«Se vogliamo i campioni vanno aiutate le famiglie»

TARVISIO. Le Olimpiadi coreane hanno confermato che lo sci di fondo italiano non fa più parte dell’élite mondiale della disciplina. La sola medaglia d’argento conquistata da Pellegrino nella sprint è stata l’unico lampo azzurro. E stando agli altri risultati, con i nostri atleti e atlete lontani dal podio, le prospettive non sono al momento rosee. Cosa che invece non succede nel biathlon... «Già. Mi ha emozionato la prestazione al poligono di Lisa Vittozzi: una giovane con la sicurezza di una veterana». Sono parole di Giorgio Di Centa, il bicampione olimpico di Torino 2006, responsabile tecnico dei materiali al Centro sportivo dei carabinieri, al quale abbiamo chiesto un parere sulla crisi del fondo.
Dunque un bilancio inferiore alle attese o più di così non si poteva pretendere?
«Non mi sento di esprimere critiche a chi lavora per tenere alto il prestigio dell’Italia – afferma Giorgio Di Centa, il bicampione olimpico di Torino 2006, responsabile tecnico dei materiali al Centro sportivo dei carabinieri –; il fondo è uno sport difficile e anche da questi risultati è evidente che si sta facendo sentire la mancanza di materiale umano su cui costruire un team competitivo, all’altezza di tenere testa alle altre nazioni. Ciò che non mi è piaciuto è che per questa stagione non è stata impostata la squadra nazionale A femminile, limitandosi al gruppo delle under 23».
Quindi, più che un problema tecnico è un problema strutturale?
«Indubbiamente. I paesi di montagna si stanno spopolando e forniscono sempre meno giovani allo sci; troppi giovani, poi, sono costretti ad abbandonare l’attività sportiva che ormai ha costi insostenibili per le famiglie e le società sportive con il loro preziosissimo volontariato, possono fare tanto a livello promozionale giovanile, ma sono impotenti, quando all’atleta è richiesto di affrontare le spese di trasferte e alberghi, per proseguire l’attività agonistica».
Cosa fare per imprimere una svolta alla negativa tendenza?
«In primis vanno aiutate le famiglie a sostenere l’attività sportiva dei figli che spesso davanti alla scelta di vita fra carriera sportiva e scuola scelgono appunto la via più logica per un domani sicuro».
Quand’è il momento critico?
«Sui 15-16 anni, quando dalle gare regionali chi ha buone qualità tecniche per migliorare deve frequentare i circuiti nazionali e internazionali, con costi esorbitanti per le loro famiglie».

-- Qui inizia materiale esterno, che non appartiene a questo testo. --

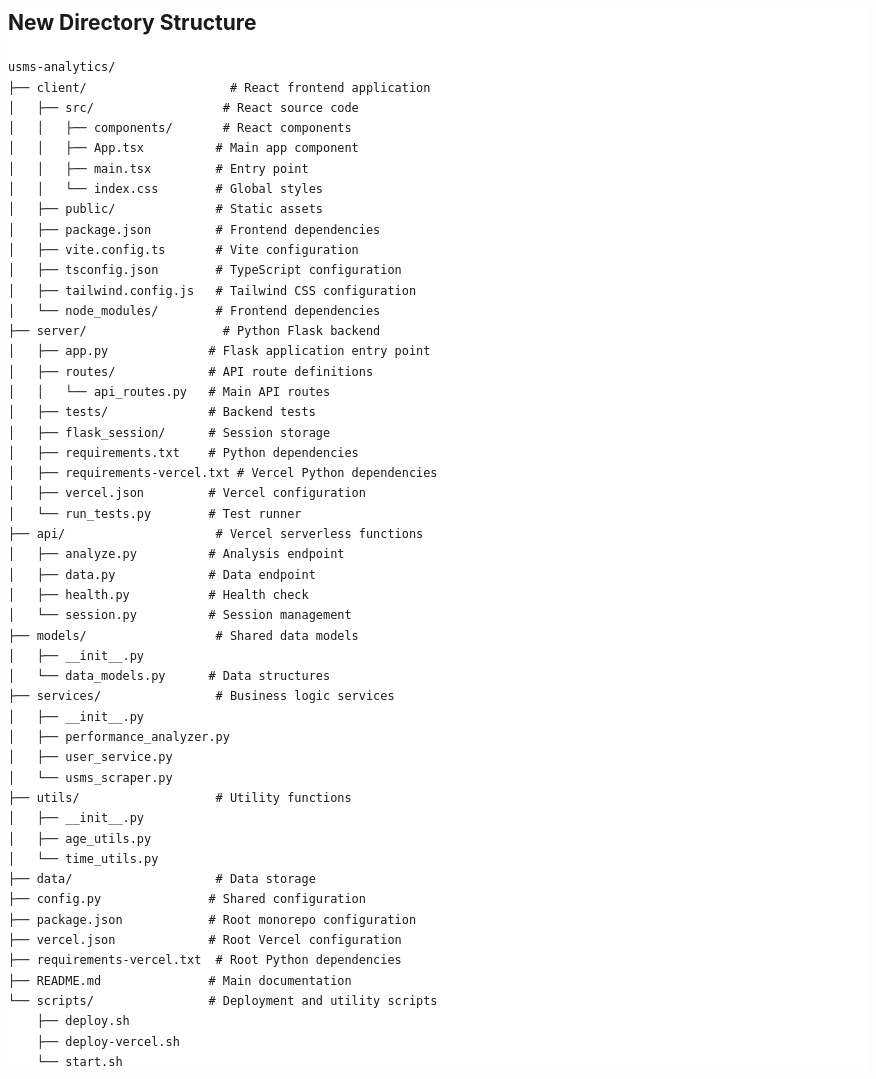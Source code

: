 ## New Directory Structure

```
usms-analytics/
├── client/                    # React frontend application
│   ├── src/                  # React source code
│   │   ├── components/       # React components
│   │   ├── App.tsx          # Main app component
│   │   ├── main.tsx         # Entry point
│   │   └── index.css        # Global styles
│   ├── public/              # Static assets
│   ├── package.json         # Frontend dependencies
│   ├── vite.config.ts       # Vite configuration
│   ├── tsconfig.json        # TypeScript configuration
│   ├── tailwind.config.js   # Tailwind CSS configuration
│   └── node_modules/        # Frontend dependencies
├── server/                   # Python Flask backend
│   ├── app.py              # Flask application entry point
│   ├── routes/             # API route definitions
│   │   └── api_routes.py   # Main API routes
│   ├── tests/              # Backend tests
│   ├── flask_session/      # Session storage
│   ├── requirements.txt    # Python dependencies
│   ├── requirements-vercel.txt # Vercel Python dependencies
│   ├── vercel.json         # Vercel configuration
│   └── run_tests.py        # Test runner
├── api/                     # Vercel serverless functions
│   ├── analyze.py          # Analysis endpoint
│   ├── data.py             # Data endpoint
│   ├── health.py           # Health check
│   └── session.py          # Session management
├── models/                  # Shared data models
│   ├── __init__.py
│   └── data_models.py      # Data structures
├── services/                # Business logic services
│   ├── __init__.py
│   ├── performance_analyzer.py
│   ├── user_service.py
│   └── usms_scraper.py
├── utils/                   # Utility functions
│   ├── __init__.py
│   ├── age_utils.py
│   └── time_utils.py
├── data/                    # Data storage
├── config.py               # Shared configuration
├── package.json            # Root monorepo configuration
├── vercel.json             # Root Vercel configuration
├── requirements-vercel.txt  # Root Python dependencies
├── README.md               # Main documentation
└── scripts/                # Deployment and utility scripts
    ├── deploy.sh
    ├── deploy-vercel.sh
    └── start.sh
```
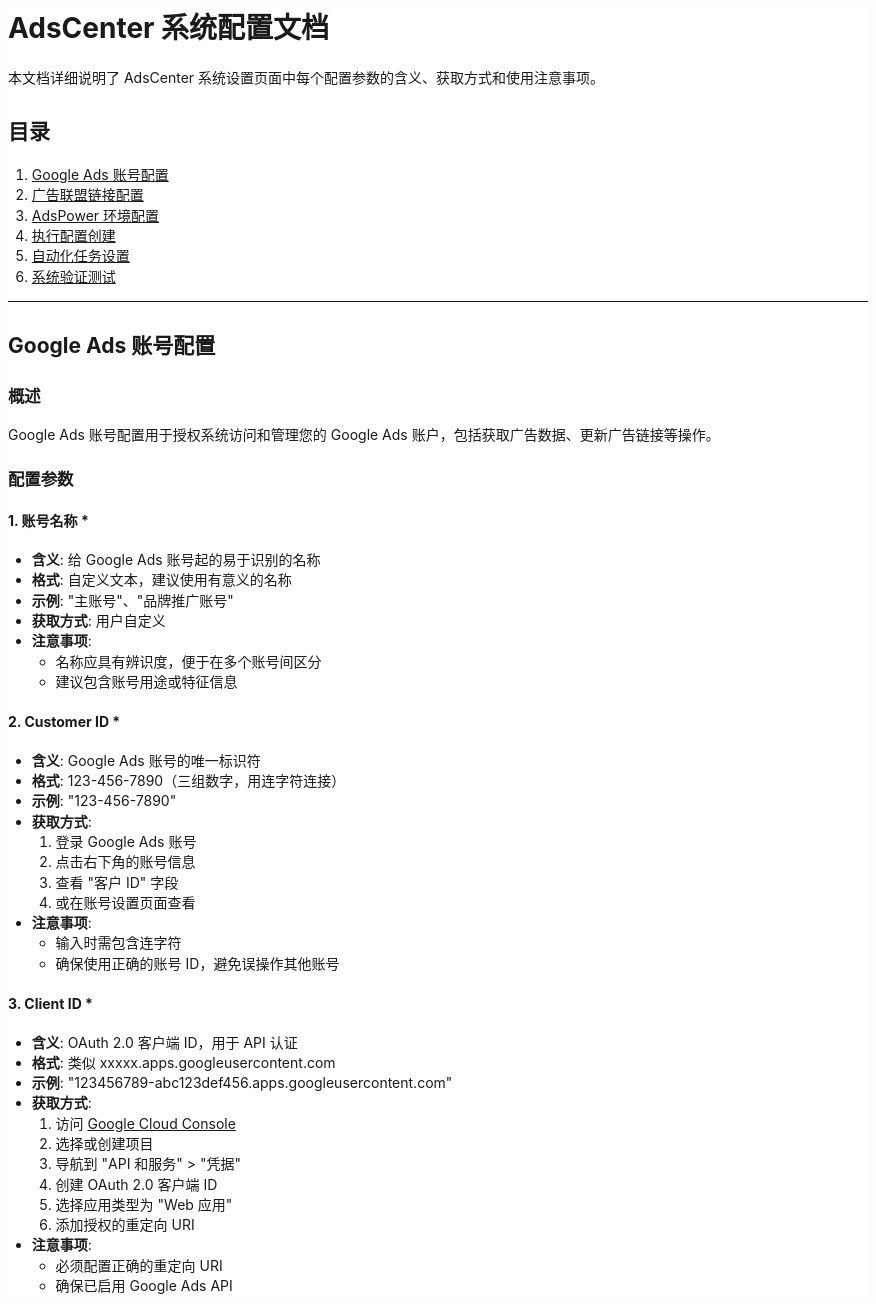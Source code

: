 # AdsCenter 系统配置文档

本文档详细说明了 AdsCenter 系统设置页面中每个配置参数的含义、获取方式和使用注意事项。

## 目录
1. [Google Ads 账号配置](#google-ads-账号配置)
2. [广告联盟链接配置](#广告联盟链接配置)
3. [AdsPower 环境配置](#adspower-环境配置)
4. [执行配置创建](#执行配置创建)
5. [自动化任务设置](#自动化任务设置)
6. [系统验证测试](#系统验证测试)

---

## Google Ads 账号配置

### 概述
Google Ads 账号配置用于授权系统访问和管理您的 Google Ads 账户，包括获取广告数据、更新广告链接等操作。

### 配置参数

#### 1. 账号名称 *
- **含义**: 给 Google Ads 账号起的易于识别的名称
- **格式**: 自定义文本，建议使用有意义的名称
- **示例**: "主账号"、"品牌推广账号"
- **获取方式**: 用户自定义
- **注意事项**: 
  - 名称应具有辨识度，便于在多个账号间区分
  - 建议包含账号用途或特征信息

#### 2. Customer ID *
- **含义**: Google Ads 账号的唯一标识符
- **格式**: 123-456-7890（三组数字，用连字符连接）
- **示例**: "123-456-7890"
- **获取方式**:
  1. 登录 Google Ads 账号
  2. 点击右下角的账号信息
  3. 查看 "客户 ID" 字段
  4. 或在账号设置页面查看
- **注意事项**:
  - 输入时需包含连字符
  - 确保使用正确的账号 ID，避免误操作其他账号

#### 3. Client ID *
- **含义**: OAuth 2.0 客户端 ID，用于 API 认证
- **格式**: 类似 xxxxx.apps.googleusercontent.com
- **示例**: "123456789-abc123def456.apps.googleusercontent.com"
- **获取方式**:
  1. 访问 [Google Cloud Console](https://console.cloud.google.com/)
  2. 选择或创建项目
  3. 导航到 "API 和服务" > "凭据"
  4. 创建 OAuth 2.0 客户端 ID
  5. 选择应用类型为 "Web 应用"
  6. 添加授权的重定向 URI
- **注意事项**:
  - 必须配置正确的重定向 URI
  - 确保已启用 Google Ads API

Quale può essere un suo consiglio per ovviare al rischio di perdere per strada potenziali talenti?
«Inserire le giovani promesse in un progetto particolare per seguire i ragazzi e consentire loro di gareggiare senza pesare su famiglie e società».
In proposito hanno un ruolo importante i gruppi sportivi militari?
«Certamente, ma in questi ultimi anni per difficoltà economiche, i gruppi militari hanno ridotto del 70% gli ingressi e attualmente aprono le porte solo ai giovani migliori e così chi a 18 anni non s’è ancora espresso, e, nel fondo si è visto che la maturazione avviene anche sui 25 anni, è costretto a lasciare l’agonismo e chissà quanti potenziali campioni perdiamo. Sopratutto le ragazze devono essere aiutate. Le donne vanno incontro a sacrifici e rinunce superiori a quelle degli uomini e di questo bisogna tenerne conto».
In regione, il fondo giovanile sta dando grosse soddisfazioni...
«Sono bravi atleti che dobbiamo aiutare a maturare per avere da loro le grandi soddisfazioni».
Anche sua figlia Martina è una promessa...
«Si impegna e fa le cose con serietà e non posso che apprezzare quanto fa».